イチロ

永い言い訳のイチロのレビュー・感想・評価

永い言い訳(2016年製作の映画)
4.4

今年観た中で一番好きな邦画。

「ゆれる」のときも感じたけどことやけど、人間の弱い部分、愚かさを見せられてウッてなるのに、どこか優しい映画。この監督の映画すきやなあ

最初、モッくん演じる主人公・幸夫には嫌悪感しか持たなかった。映画の序盤で妻が事故で亡くなり、同じ事故で妻を亡くした男との関わりから物語は展開していく。妻への愛が薄れ妻の死後も淡々としていた幸夫と、妻を愛していた陽一。幸夫は陽一やその子供たちとの関わり通じて、誰かのために必死になること、愛することを知る。自分の子どもを持たなかった幸夫が子どもたちと一生懸命関わっていく姿が微笑ましくて思わず笑ってしまったし、泣いてしまった。いつの間にか幸夫くんに感情移入してました。幸夫は妻への愛を失っていたわけではない。妻は自分を愛しているという自信に甘えていただけだと思う。

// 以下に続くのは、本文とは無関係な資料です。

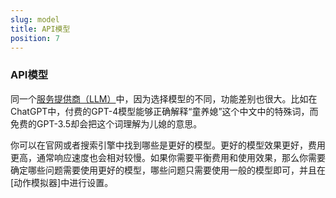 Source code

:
 ```yaml
---
slug: model
title: API模型
position: 7
---
```



### API模型

同一个[服务提供商（LLM）](provider.md)中，因为选择模型的不同，功能差别也很大。比如在ChatGPT中，付费的GPT-4模型能够正确解释“童养媳”这个中文中的特殊词，而免费的GPT-3.5却会把这个词理解为儿媳的意思。

你可以在官网或者搜索引擎中找到哪些是更好的模型。更好的模型效果更好，费用更高，通常响应速度也会相对较慢。如果你需要平衡费用和使用效果，那么你需要确定哪些问题需要使用更好的模型，哪些问题只需要使用一般的模型即可，并且在[动作模拟器]中进行设置。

しかし幸夫が気付いたときには遅すぎた。あの妻からの一言のメールをみるシーン、胸が痛かった。やるせない気もするけど、妻が亡くならなかったら気づかなかったかもしれない。

作家である彼が、それに気付いたとき初めて涙を流し電車で文を書き綴るシーンがとても印象的。

モッくんのダメ男っぷりや、冒頭だけの出演で大きな存在感を放つ深津絵里、池松壮亮など、キャスティングはどれを取っても良かったけど、子役の演技がすごく自然で微笑ましくてよかった。

ん〜良いと思った映画ほど上手に感想書けないけど、また大人になったときに観たい作品。